*TASK DIRECTIONS:* Only the lines from the line containing "avec $a=x$ et $b=10$.\\" to the end of the records, both included, belong in the answer, copied exactly.

(Rendered images with source text)
►
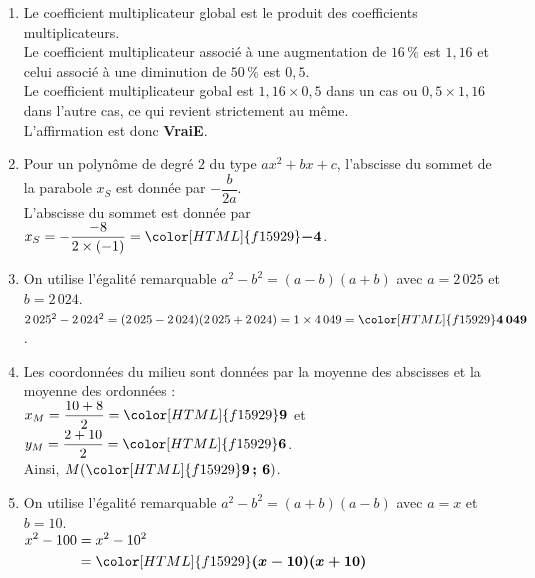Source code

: \documentclass[a4paper,11pt,landscape,exos]{nsi} %
\begin{document}
\begin{multicols}{2}
\begin{enumerate}[]
\item Le coefficient multiplicateur global est le produit des coefficients multiplicateurs.\\
    Le coefficient multiplicateur associé à une augmentation de $16\,\%$ est $1{,}16$ et celui associé à une diminution de 
    $50\,\%$ est $0{,}5$.\\ 
    Le coefficient multiplicateur gobal est  $1{,}16\times 0{,}5$ dans un cas ou $0{,}5\times 1{,}16$ dans l'autre cas, ce qui revient strictement au même. 
    \\
  L'affirmation est donc  {\bfseries \color[HTML]{f15929}VraiE}.
\item Pour un polynôme de degré $2$ du type $ax^2+bx+c$, l'abscisse du sommet 
    de la parabole $x_S$ est donnée par $-\dfrac{b}{2a}$.\\
     L'abscisse du sommet est donnée  par $x_S=-\dfrac{-8}{2\times (-1)}={\color[HTML]{f15929}\boldsymbol{-4}}$.
     
   


 \item On utilise l'égalité remarquable $a^2-b^2=(a-b)(a+b)$ avec $a=2\,025$ et $b=2\,024$.\\
        $2\,025^2-2\,024^2=(2\,025-2\,024)(2\,025+2\,024)=1\times 4\,049={\color[HTML]{f15929}\boldsymbol{4\,049}}$.
             

\item Les coordonnées du milieu sont données par la moyenne des abscisses et la moyenne des ordonnées : \\
      $x_M=\dfrac{10+8}{2}={\color[HTML]{f15929}\boldsymbol{9}}$ et $y_M=\dfrac{2+10}{2}={\color[HTML]{f15929}\boldsymbol{6}}$.\\
      Ainsi,  $M({\color[HTML]{f15929}\boldsymbol{9\,;\,6}})$.
\item On utilise l'égalité remarquable $a^2-b^2=(a+b)(a-b)$ avec $a=x$ et $b=10$.\\
      $\begin{aligned}x^2-100&=x^2-10^2\\
      &={\color[HTML]{f15929}\boldsymbol{(x-10)(x+10)}}\end{aligned}$
      \vfill\null
      \columnbreak
\end{enumerate}
$\quad$\\
\end{multicols}
\end{document}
◄
*ANSWER BOX:*
\item On utilise l'égalité remarquable $a^2-b^2=(a+b)(a-b)$ avec $a=x$ et $b=10$.\\
      $\begin{aligned}x^2-100&=x^2-10^2\\
      &={\color[HTML]{f15929}\boldsymbol{(x-10)(x+10)}}\end{aligned}$
      \vfill\null
      \columnbreak
\end{enumerate}
$\quad$\\
\end{multicols}
\end{document}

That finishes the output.